▶ _Exercise directions_
Repeat word for word the opening stretch of the entries, from the first line through the line containing "the text. I".

▶ _Dataset records_
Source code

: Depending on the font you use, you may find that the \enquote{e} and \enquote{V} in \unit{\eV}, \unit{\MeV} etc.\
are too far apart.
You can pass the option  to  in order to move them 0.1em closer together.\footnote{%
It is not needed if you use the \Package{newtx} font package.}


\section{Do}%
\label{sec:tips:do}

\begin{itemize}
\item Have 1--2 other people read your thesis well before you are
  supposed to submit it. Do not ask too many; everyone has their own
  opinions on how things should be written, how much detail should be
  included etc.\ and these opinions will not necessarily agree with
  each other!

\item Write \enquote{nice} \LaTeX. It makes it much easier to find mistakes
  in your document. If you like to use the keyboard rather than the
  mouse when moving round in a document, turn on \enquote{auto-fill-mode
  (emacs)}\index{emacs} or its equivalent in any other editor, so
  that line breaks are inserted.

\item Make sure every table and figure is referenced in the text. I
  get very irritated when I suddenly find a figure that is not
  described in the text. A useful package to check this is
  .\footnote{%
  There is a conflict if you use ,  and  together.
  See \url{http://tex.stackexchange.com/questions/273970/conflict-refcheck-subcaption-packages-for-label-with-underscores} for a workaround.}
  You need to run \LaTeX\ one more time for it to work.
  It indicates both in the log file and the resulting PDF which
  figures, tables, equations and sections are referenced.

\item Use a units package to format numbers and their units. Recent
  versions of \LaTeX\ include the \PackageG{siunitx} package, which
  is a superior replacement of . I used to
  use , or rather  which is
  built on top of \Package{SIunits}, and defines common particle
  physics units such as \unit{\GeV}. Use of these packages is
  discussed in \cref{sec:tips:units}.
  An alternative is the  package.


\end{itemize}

▶ _Task answer_
Source code

: Depending on the font you use, you may find that the \enquote{e} and \enquote{V} in \unit{\eV}, \unit{\MeV} etc.\
are too far apart.
You can pass the option  to  in order to move them 0.1em closer together.\footnote{%
It is not needed if you use the \Package{newtx} font package.}


\section{Do}%
\label{sec:tips:do}

\begin{itemize}
\item Have 1--2 other people read your thesis well before you are
  supposed to submit it. Do not ask too many; everyone has their own
  opinions on how things should be written, how much detail should be
  included etc.\ and these opinions will not necessarily agree with
  each other!

\item Write \enquote{nice} \LaTeX. It makes it much easier to find mistakes
  in your document. If you like to use the keyboard rather than the
  mouse when moving round in a document, turn on \enquote{auto-fill-mode
  (emacs)}\index{emacs} or its equivalent in any other editor, so
  that line breaks are inserted.

\item Make sure every table and figure is referenced in the text. I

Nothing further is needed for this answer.